(Rendered images with source text)
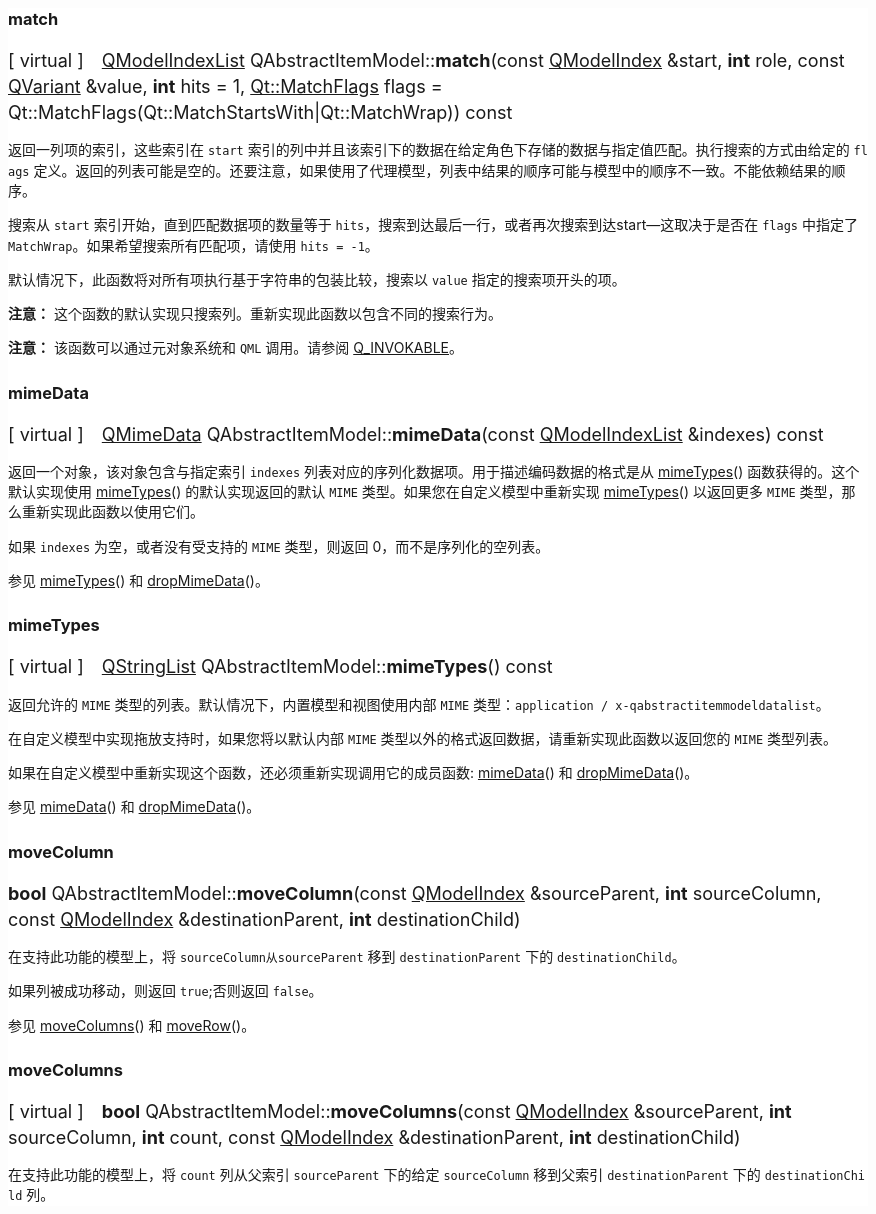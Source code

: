 ### match
<font size=4>[ virtual ]&emsp;[QModelIndexList]() QAbstractItemModel::**match**(const [QModelIndex]() &start, **int** role, const [QVariant]() &value, **int** hits = 1, [Qt::MatchFlags]() flags = Qt::MatchFlags(Qt::MatchStartsWith|Qt::MatchWrap)) const</font> 

返回一列项的索引，这些索引在 `start` 索引的列中并且该索引下的数据在给定角色下存储的数据与指定值匹配。执行搜索的方式由给定的 `flags` 定义。返回的列表可能是空的。还要注意，如果使用了代理模型，列表中结果的顺序可能与模型中的顺序不一致。不能依赖结果的顺序。

搜索从 `start` 索引开始，直到匹配数据项的数量等于 `hits`，搜索到达最后一行，或者再次搜索到达start—这取决于是否在 `flags` 中指定了 `MatchWrap`。如果希望搜索所有匹配项，请使用 `hits = -1`。

默认情况下，此函数将对所有项执行基于字符串的包装比较，搜索以 `value` 指定的搜索项开头的项。

**注意：** 这个函数的默认实现只搜索列。重新实现此函数以包含不同的搜索行为。

**注意：** 该函数可以通过元对象系统和 `QML` 调用。请参阅 [Q_INVOKABLE]()。

### mimeData
<font size=4>[ virtual ]&emsp;[QMimeData]() QAbstractItemModel::**mimeData**(const [QModelIndexList]() &indexes) const</font> 

返回一个对象，该对象包含与指定索引 `indexes` 列表对应的序列化数据项。用于描述编码数据的格式是从 [mimeTypes](#mimetypes)() 函数获得的。这个默认实现使用 [mimeTypes](#mimetypes)() 的默认实现返回的默认 `MIME` 类型。如果您在自定义模型中重新实现 [mimeTypes](#mimetypes)() 以返回更多 `MIME` 类型，那么重新实现此函数以使用它们。

如果 `indexes` 为空，或者没有受支持的 `MIME` 类型，则返回 0，而不是序列化的空列表。

参见 [mimeTypes](#mimetypes)() 和 [dropMimeData](#dropmimedata)()。

### mimeTypes
<font size=4>[ virtual ]&emsp;[QStringList]() QAbstractItemModel::**mimeTypes**() const</font> 

返回允许的 `MIME` 类型的列表。默认情况下，内置模型和视图使用内部 `MIME` 类型：`application / x-qabstractitemmodeldatalist`。

在自定义模型中实现拖放支持时，如果您将以默认内部 `MIME` 类型以外的格式返回数据，请重新实现此函数以返回您的 `MIME` 类型列表。

如果在自定义模型中重新实现这个函数，还必须重新实现调用它的成员函数: [mimeData](#mimedata)() 和 [dropMimeData](#dropmimedata)()。

参见 [mimeData](#mimedata)() 和 [dropMimeData](#dropmimedata)()。

### moveColumn
<font size=4>**bool** QAbstractItemModel::**moveColumn**(const [QModelIndex]() &sourceParent, **int** sourceColumn, const [QModelIndex]() &destinationParent, **int** destinationChild)</font> 

在支持此功能的模型上，将 `sourceColumn从sourceParent` 移到 `destinationParent` 下的 `destinationChild`。

如果列被成功移动，则返回 `true`;否则返回 `false`。

参见 [moveColumns](#movecolumns)() 和 [moveRow](#moverow)()。

### moveColumns
<font size=4>[ virtual ]&emsp;**bool** QAbstractItemModel::**moveColumns**(const [QModelIndex]() &sourceParent, **int** sourceColumn, **int** count, const [QModelIndex]() &destinationParent, **int** destinationChild)</font> 

在支持此功能的模型上，将 `count` 列从父索引 `sourceParent` 下的给定 `sourceColumn` 移到父索引 `destinationParent` 下的 `destinationChild` 列。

YOUR INSTRUCTIONS: Could you retype exactly the lines from the one containing "如果在自定义模型中重新实现这个函数，还必须重新实现调用它的成员函数: [mimeData](#mimedata)() 和" through the final line of the data above, and no others?

ANSWER TO THIS TASK:
如果在自定义模型中重新实现这个函数，还必须重新实现调用它的成员函数: [mimeData](#mimedata)() 和 [dropMimeData](#dropmimedata)()。

参见 [mimeData](#mimedata)() 和 [dropMimeData](#dropmimedata)()。

### moveColumn
<font size=4>**bool** QAbstractItemModel::**moveColumn**(const [QModelIndex]() &sourceParent, **int** sourceColumn, const [QModelIndex]() &destinationParent, **int** destinationChild)</font> 

在支持此功能的模型上，将 `sourceColumn从sourceParent` 移到 `destinationParent` 下的 `destinationChild`。

如果列被成功移动，则返回 `true`;否则返回 `false`。

参见 [moveColumns](#movecolumns)() 和 [moveRow](#moverow)()。

### moveColumns
<font size=4>[ virtual ]&emsp;**bool** QAbstractItemModel::**moveColumns**(const [QModelIndex]() &sourceParent, **int** sourceColumn, **int** count, const [QModelIndex]() &destinationParent, **int** destinationChild)</font> 

在支持此功能的模型上，将 `count` 列从父索引 `sourceParent` 下的给定 `sourceColumn` 移到父索引 `destinationParent` 下的 `destinationChild` 列。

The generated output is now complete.